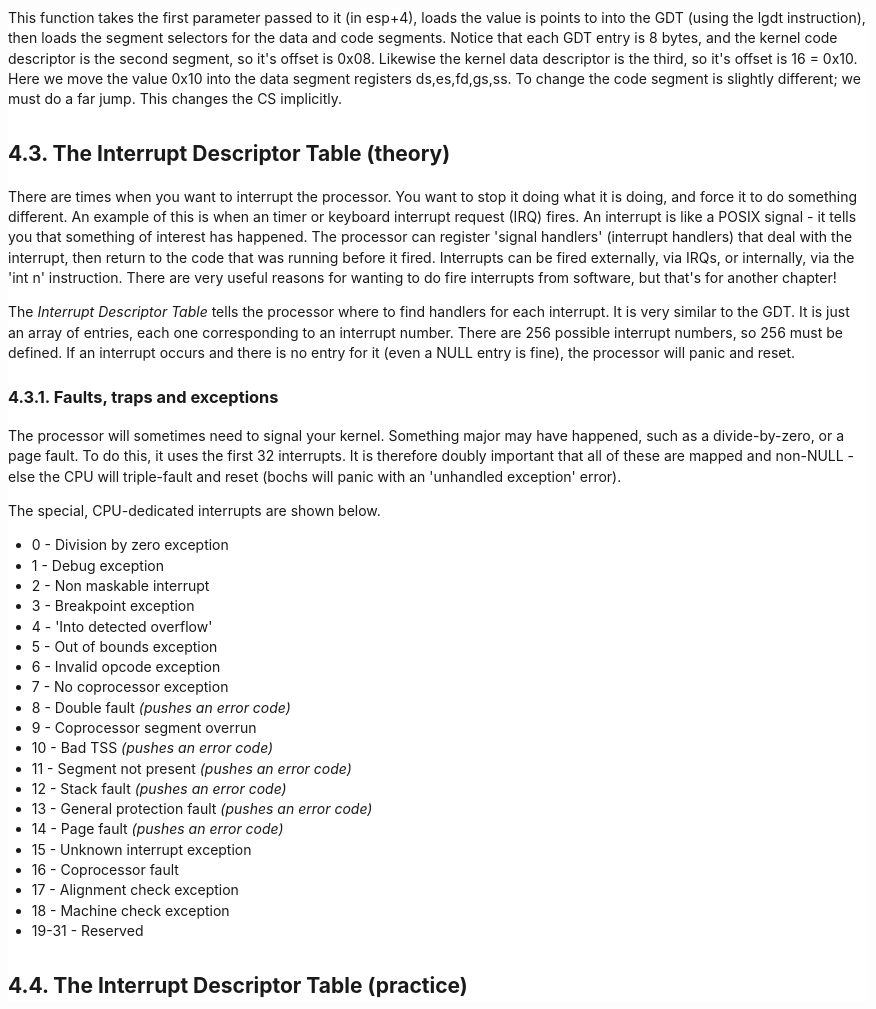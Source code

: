 This function takes the first parameter passed to it (in esp+4), loads the value is points to into the GDT (using the lgdt instruction), then loads the segment selectors for the data and code segments. Notice that each GDT entry is 8 bytes, and the kernel code descriptor is the second segment, so it's offset is 0x08\. Likewise the kernel data descriptor is the third, so it's offset is 16 = 0x10\. Here we move the value 0x10 into the data segment registers ds,es,fd,gs,ss. To change the code segment is slightly different; we must do a far jump. This changes the CS implicitly.

## 4.3\. The Interrupt Descriptor Table (theory)

There are times when you want to interrupt the processor. You want to stop it doing what it is doing, and force it to do something different. An example of this is when an timer or keyboard interrupt request (IRQ) fires. An interrupt is like a POSIX signal - it tells you that something of interest has happened. The processor can register 'signal handlers' (interrupt handlers) that deal with the interrupt, then return to the code that was running before it fired. Interrupts can be fired externally, via IRQs, or internally, via the 'int n' instruction. There are very useful reasons for wanting to do fire interrupts from software, but that's for another chapter!

The _Interrupt Descriptor Table_ tells the processor where to find handlers for each interrupt. It is very similar to the GDT. It is just an array of entries, each one corresponding to an interrupt number. There are 256 possible interrupt numbers, so 256 must be defined. If an interrupt occurs and there is no entry for it (even a NULL entry is fine), the processor will panic and reset.

### 4.3.1\. Faults, traps and exceptions

The processor will sometimes need to signal your kernel. Something major may have happened, such as a divide-by-zero, or a page fault. To do this, it uses the first 32 interrupts. It is therefore doubly important that all of these are mapped and non-NULL - else the CPU will triple-fault and reset (bochs will panic with an 'unhandled exception' error).

The special, CPU-dedicated interrupts are shown below.

*   0 - Division by zero exception
*   1 - Debug exception
*   2 - Non maskable interrupt
*   3 - Breakpoint exception
*   4 - 'Into detected overflow'
*   5 - Out of bounds exception
*   6 - Invalid opcode exception
*   7 - No coprocessor exception
*   8 - Double fault _(pushes an error code)_
*   9 - Coprocessor segment overrun
*   10 - Bad TSS _(pushes an error code)_
*   11 - Segment not present _(pushes an error code)_
*   12 - Stack fault _(pushes an error code)_
*   13 - General protection fault _(pushes an error code)_
*   14 - Page fault _(pushes an error code)_
*   15 - Unknown interrupt exception
*   16 - Coprocessor fault
*   17 - Alignment check exception
*   18 - Machine check exception
*   19-31 - Reserved

## 4.4\. The Interrupt Descriptor Table (practice)
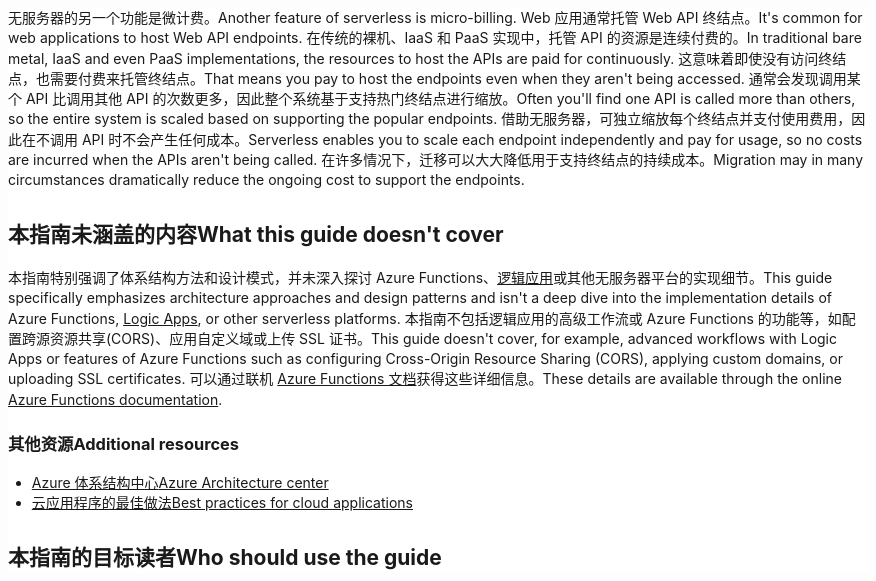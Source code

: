 <span data-ttu-id="6e19e-193">无服务器的另一个功能是微计费。</span><span class="sxs-lookup"><span data-stu-id="6e19e-193">Another feature of serverless is micro-billing.</span></span> <span data-ttu-id="6e19e-194">Web 应用通常托管 Web API 终结点。</span><span class="sxs-lookup"><span data-stu-id="6e19e-194">It's common for web applications to host Web API endpoints.</span></span> <span data-ttu-id="6e19e-195">在传统的裸机、IaaS 和 PaaS 实现中，托管 API 的资源是连续付费的。</span><span class="sxs-lookup"><span data-stu-id="6e19e-195">In traditional bare metal, IaaS and even PaaS implementations, the resources to host the APIs are paid for continuously.</span></span> <span data-ttu-id="6e19e-196">这意味着即使没有访问终结点，也需要付费来托管终结点。</span><span class="sxs-lookup"><span data-stu-id="6e19e-196">That means you pay to host the endpoints even when they aren't being accessed.</span></span> <span data-ttu-id="6e19e-197">通常会发现调用某个 API 比调用其他 API 的次数更多，因此整个系统基于支持热门终结点进行缩放。</span><span class="sxs-lookup"><span data-stu-id="6e19e-197">Often you'll find one API is called more than others, so the entire system is scaled based on supporting the popular endpoints.</span></span> <span data-ttu-id="6e19e-198">借助无服务器，可独立缩放每个终结点并支付使用费用，因此在不调用 API 时不会产生任何成本。</span><span class="sxs-lookup"><span data-stu-id="6e19e-198">Serverless enables you to scale each endpoint independently and pay for usage, so no costs are incurred when the APIs aren't being called.</span></span> <span data-ttu-id="6e19e-199">在许多情况下，迁移可以大大降低用于支持终结点的持续成本。</span><span class="sxs-lookup"><span data-stu-id="6e19e-199">Migration may in many circumstances dramatically reduce the ongoing cost to support the endpoints.</span></span>

## <a name="what-this-guide-doesnt-cover"></a><span data-ttu-id="6e19e-200">本指南未涵盖的内容</span><span class="sxs-lookup"><span data-stu-id="6e19e-200">What this guide doesn't cover</span></span>

<span data-ttu-id="6e19e-201">本指南特别强调了体系结构方法和设计模式，并未深入探讨 Azure Functions、[逻辑应用](/azure/logic-apps/logic-apps-what-are-logic-apps)或其他无服务器平台的实现细节。</span><span class="sxs-lookup"><span data-stu-id="6e19e-201">This guide specifically emphasizes architecture approaches and design patterns and isn't a deep dive into the implementation details of Azure Functions, [Logic Apps](/azure/logic-apps/logic-apps-what-are-logic-apps), or other serverless platforms.</span></span> <span data-ttu-id="6e19e-202">本指南不包括逻辑应用的高级工作流或 Azure Functions 的功能等，如配置跨源资源共享(CORS)、应用自定义域或上传 SSL 证书。</span><span class="sxs-lookup"><span data-stu-id="6e19e-202">This guide doesn't cover, for example, advanced workflows with Logic Apps or features of Azure Functions such as configuring Cross-Origin Resource Sharing (CORS), applying custom domains, or uploading SSL certificates.</span></span> <span data-ttu-id="6e19e-203">可以通过联机 [Azure Functions 文档](/azure/azure-functions/functions-reference)获得这些详细信息。</span><span class="sxs-lookup"><span data-stu-id="6e19e-203">These details are available through the online [Azure Functions documentation](/azure/azure-functions/functions-reference).</span></span>

### <a name="additional-resources"></a><span data-ttu-id="6e19e-204">其他资源</span><span class="sxs-lookup"><span data-stu-id="6e19e-204">Additional resources</span></span>

- [<span data-ttu-id="6e19e-205">Azure 体系结构中心</span><span class="sxs-lookup"><span data-stu-id="6e19e-205">Azure Architecture center</span></span>](/azure/architecture/)
- [<span data-ttu-id="6e19e-206">云应用程序的最佳做法</span><span class="sxs-lookup"><span data-stu-id="6e19e-206">Best practices for cloud applications</span></span>](/azure/architecture/best-practices/api-design)

## <a name="who-should-use-the-guide"></a><span data-ttu-id="6e19e-207">本指南的目标读者</span><span class="sxs-lookup"><span data-stu-id="6e19e-207">Who should use the guide</span></span>
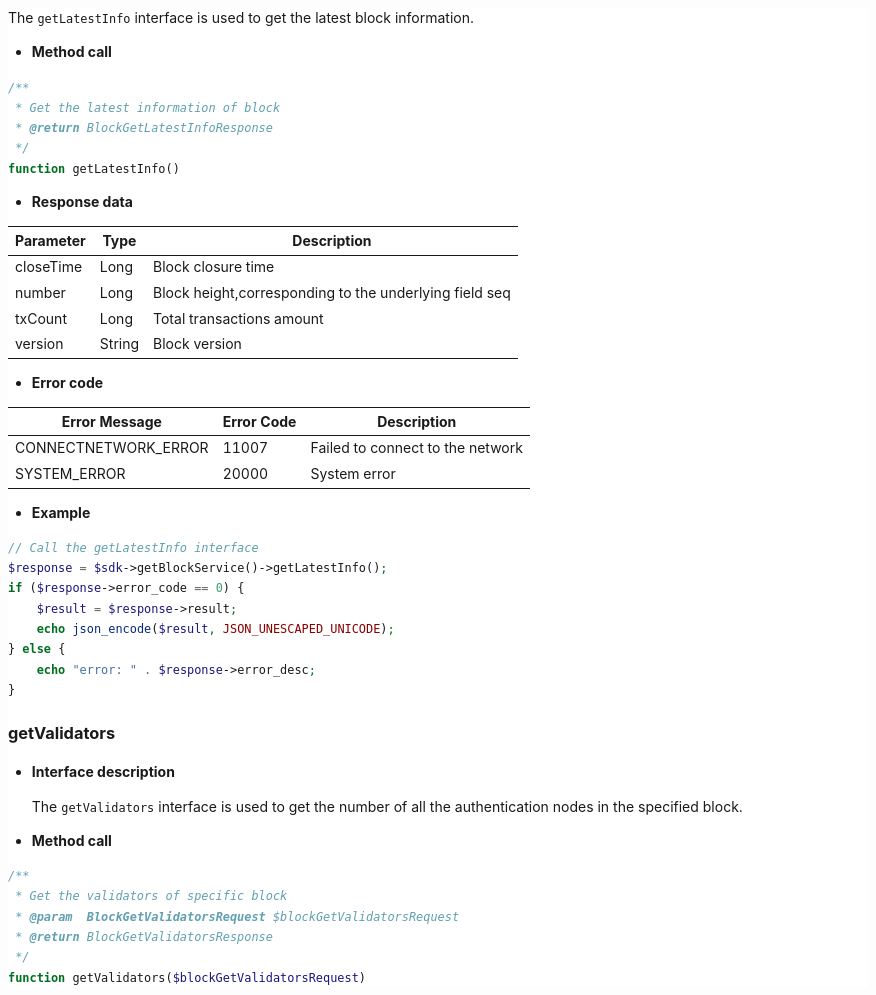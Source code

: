    The `getLatestInfo` interface is used to get the latest block information.

- **Method call**

```php
/**
 * Get the latest information of block
 * @return BlockGetLatestInfoResponse
 */
function getLatestInfo()
```

- **Response data**

Parameter      |     Type     |        Description       
----------- | ------------ | ---------------- 
closeTime|Long|Block closure time
number|Long|Block height,corresponding to the underlying field seq
txCount|Long|Total transactions amount
version|String|Block version


- **Error code**

Error Message      |     Error Code     |        Description   
-----------  | ----------- | -------- 
CONNECTNETWORK_ERROR|11007|Failed to connect to the network
SYSTEM_ERROR|20000|System error

- **Example**

```php
// Call the getLatestInfo interface
$response = $sdk->getBlockService()->getLatestInfo();
if ($response->error_code == 0) {
    $result = $response->result;
    echo json_encode($result, JSON_UNESCAPED_UNICODE);
} else {
    echo "error: " . $response->error_desc;
}
```

### getValidators

- **Interface description**

   The `getValidators` interface is used to get the number of all the authentication nodes in the specified block.

- **Method call**

```php
/**
 * Get the validators of specific block
 * @param  BlockGetValidatorsRequest $blockGetValidatorsRequest
 * @return BlockGetValidatorsResponse
 */
function getValidators($blockGetValidatorsRequest)
```
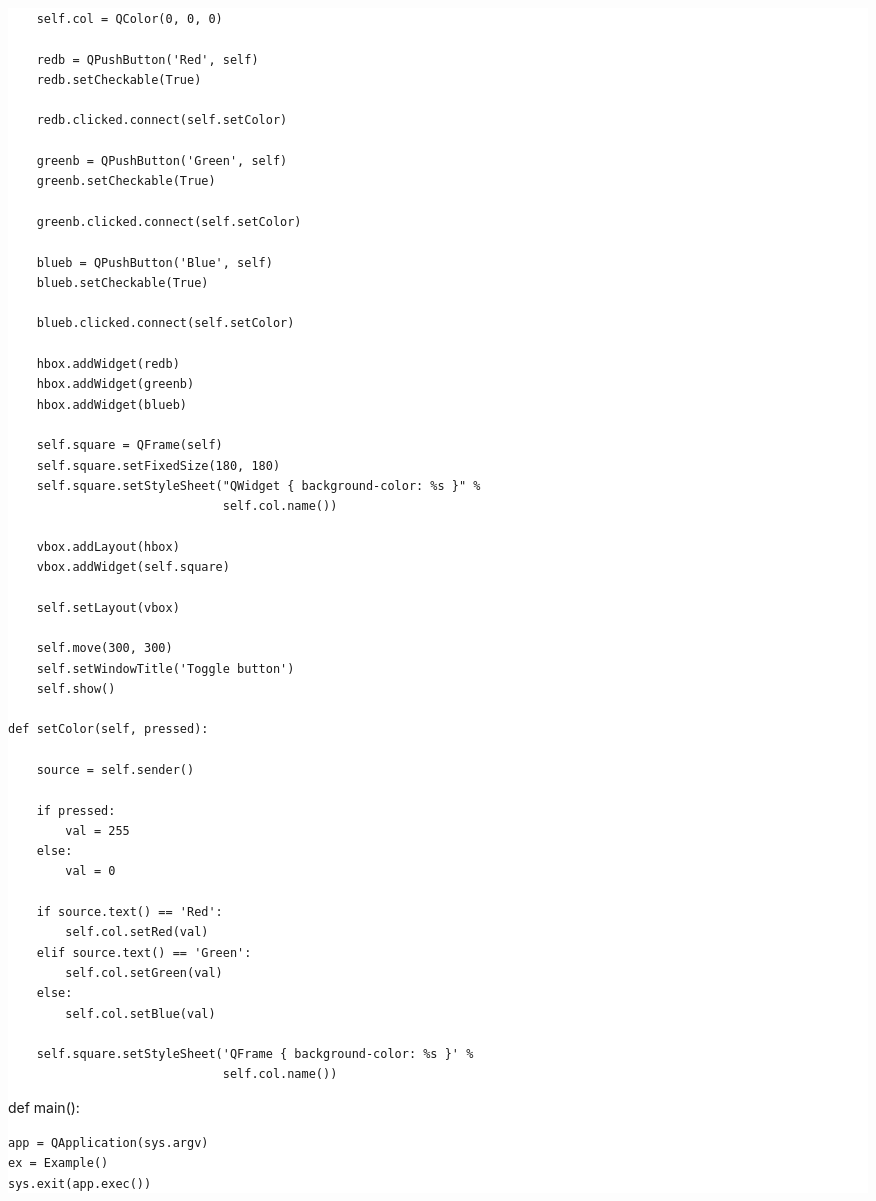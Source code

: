         self.col = QColor(0, 0, 0)

        redb = QPushButton('Red', self)
        redb.setCheckable(True)

        redb.clicked.connect(self.setColor)

        greenb = QPushButton('Green', self)
        greenb.setCheckable(True)

        greenb.clicked.connect(self.setColor)

        blueb = QPushButton('Blue', self)
        blueb.setCheckable(True)

        blueb.clicked.connect(self.setColor)

        hbox.addWidget(redb)
        hbox.addWidget(greenb)
        hbox.addWidget(blueb)

        self.square = QFrame(self)
        self.square.setFixedSize(180, 180)
        self.square.setStyleSheet("QWidget { background-color: %s }" %
                                  self.col.name())

        vbox.addLayout(hbox)
        vbox.addWidget(self.square)

        self.setLayout(vbox)

        self.move(300, 300)
        self.setWindowTitle('Toggle button')
        self.show()

    def setColor(self, pressed):

        source = self.sender()

        if pressed:
            val = 255
        else:
            val = 0

        if source.text() == 'Red':
            self.col.setRed(val)
        elif source.text() == 'Green':
            self.col.setGreen(val)
        else:
            self.col.setBlue(val)

        self.square.setStyleSheet('QFrame { background-color: %s }' %
                                  self.col.name())

def main():

    app = QApplication(sys.argv)
    ex = Example()
    sys.exit(app.exec())
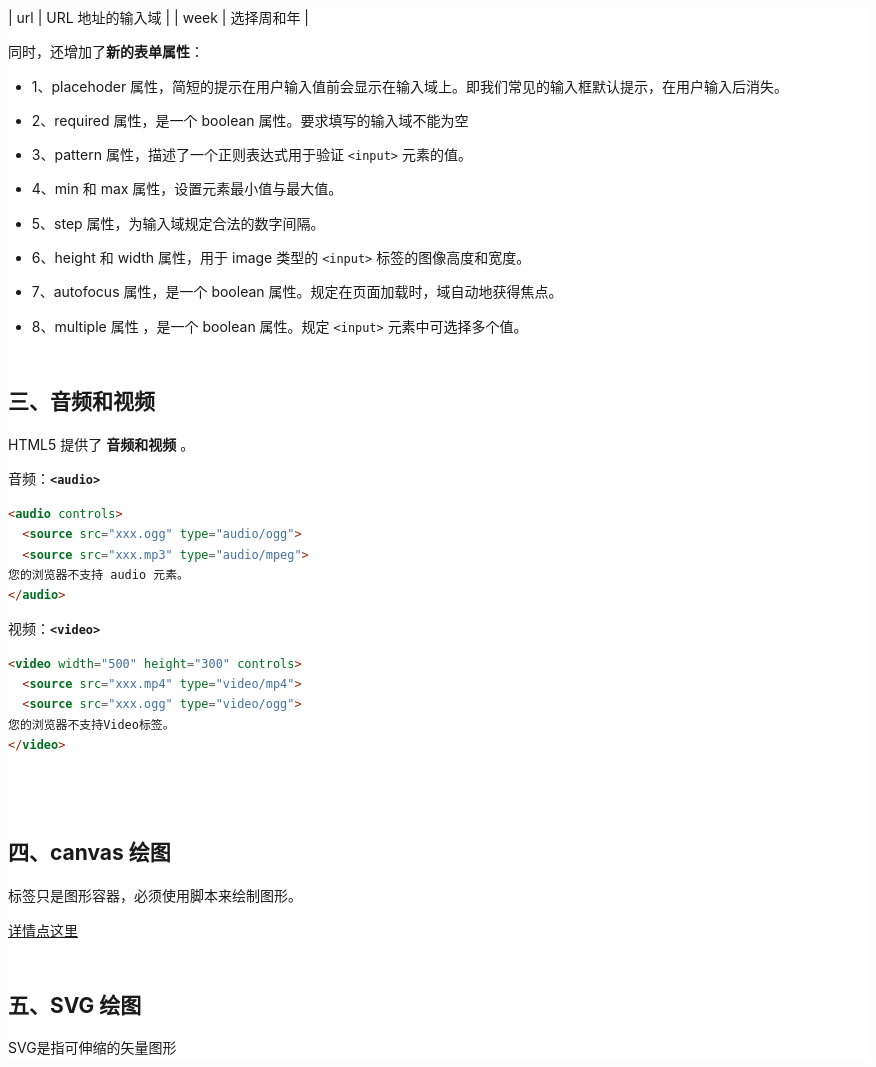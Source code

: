   | url	   | URL 地址的输入域  |
  | week	  | 选择周和年  |


同时，还增加了**新的表单属性**：

- 1、placehoder 属性，简短的提示在用户输入值前会显示在输入域上。即我们常见的输入框默认提示，在用户输入后消失。

- 2、required  属性，是一个 boolean 属性。要求填写的输入域不能为空

- 3、pattern 属性，描述了一个正则表达式用于验证 `<input>` 元素的值。

- 4、min 和 max 属性，设置元素最小值与最大值。

- 5、step 属性，为输入域规定合法的数字间隔。

- 6、height 和 width 属性，用于 image 类型的 `<input>` 标签的图像高度和宽度。

- 7、autofocus 属性，是一个 boolean 属性。规定在页面加载时，域自动地获得焦点。

- 8、multiple 属性 ，是一个 boolean 属性。规定 `<input>` 元素中可选择多个值。
<br/><br/>


## 三、音频和视频
HTML5 提供了 **音频和视频** 。

音频：**`<audio>`**

```html
<audio controls>
  <source src="xxx.ogg" type="audio/ogg">
  <source src="xxx.mp3" type="audio/mpeg">
您的浏览器不支持 audio 元素。
</audio>
```

视频：**`<video>`**
```html
<video width="500" height="300" controls>
  <source src="xxx.mp4" type="video/mp4">
  <source src="xxx.ogg" type="video/ogg">
您的浏览器不支持Video标签。
</video>
```
<br/><br/>


## 四、canvas 绘图
标签只是图形容器，必须使用脚本来绘制图形。

[详情点这里](http://www.w3school.com.cn/tags/html_ref_canvas.asp "详情点这里")
<br/><br/>


## 五、SVG 绘图
SVG是指可伸缩的矢量图形
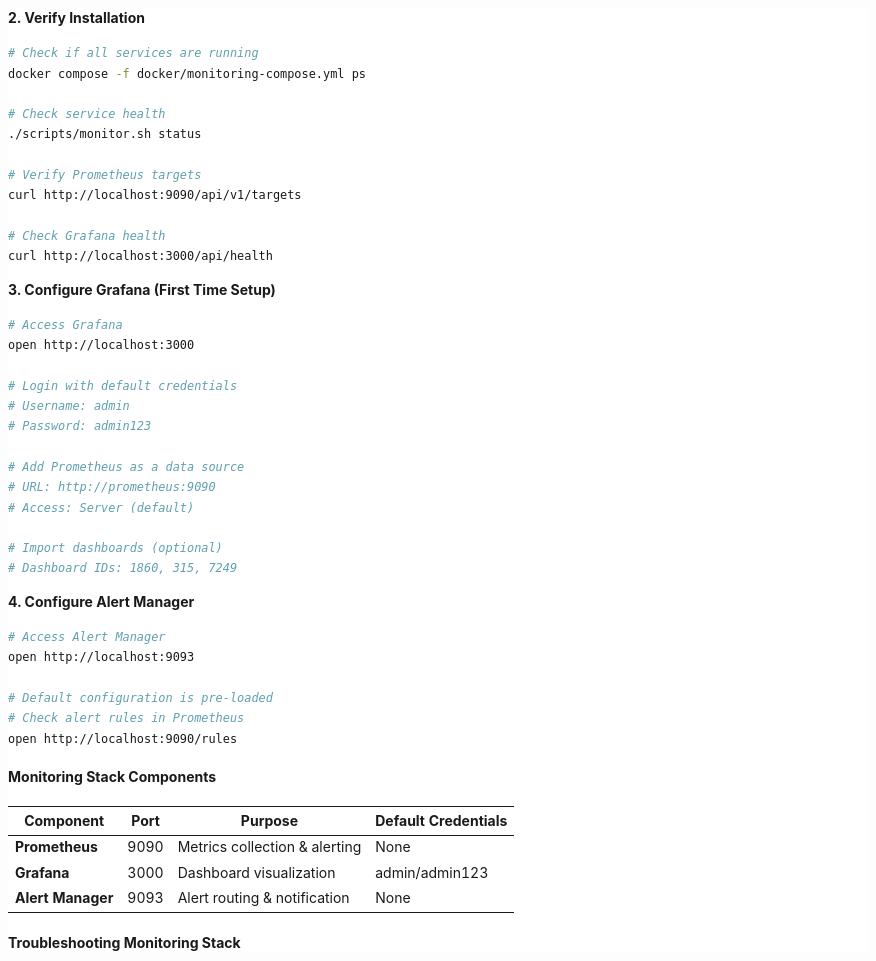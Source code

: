 **2. Verify Installation**
```bash
# Check if all services are running
docker compose -f docker/monitoring-compose.yml ps

# Check service health
./scripts/monitor.sh status

# Verify Prometheus targets
curl http://localhost:9090/api/v1/targets

# Check Grafana health
curl http://localhost:3000/api/health
```

**3. Configure Grafana (First Time Setup)**
```bash
# Access Grafana
open http://localhost:3000

# Login with default credentials
# Username: admin
# Password: admin123

# Add Prometheus as a data source
# URL: http://prometheus:9090
# Access: Server (default)

# Import dashboards (optional)
# Dashboard IDs: 1860, 315, 7249
```

**4. Configure Alert Manager**
```bash
# Access Alert Manager
open http://localhost:9093

# Default configuration is pre-loaded
# Check alert rules in Prometheus
open http://localhost:9090/rules
```

#### Monitoring Stack Components

| Component | Port | Purpose | Default Credentials |
|-----------|------|---------|-------------------|
| **Prometheus** | 9090 | Metrics collection & alerting | None |
| **Grafana** | 3000 | Dashboard visualization | admin/admin123 |
| **Alert Manager** | 9093 | Alert routing & notification | None |

#### Troubleshooting Monitoring Stack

## Problem to work on
Lines that hold "Long" are the ones to copy, so pick each out from the data.

## Exercise answer
closeTime|Long|Block closure time
number|Long|Block height,corresponding to the underlying field seq
txCount|Long|Total transactions amount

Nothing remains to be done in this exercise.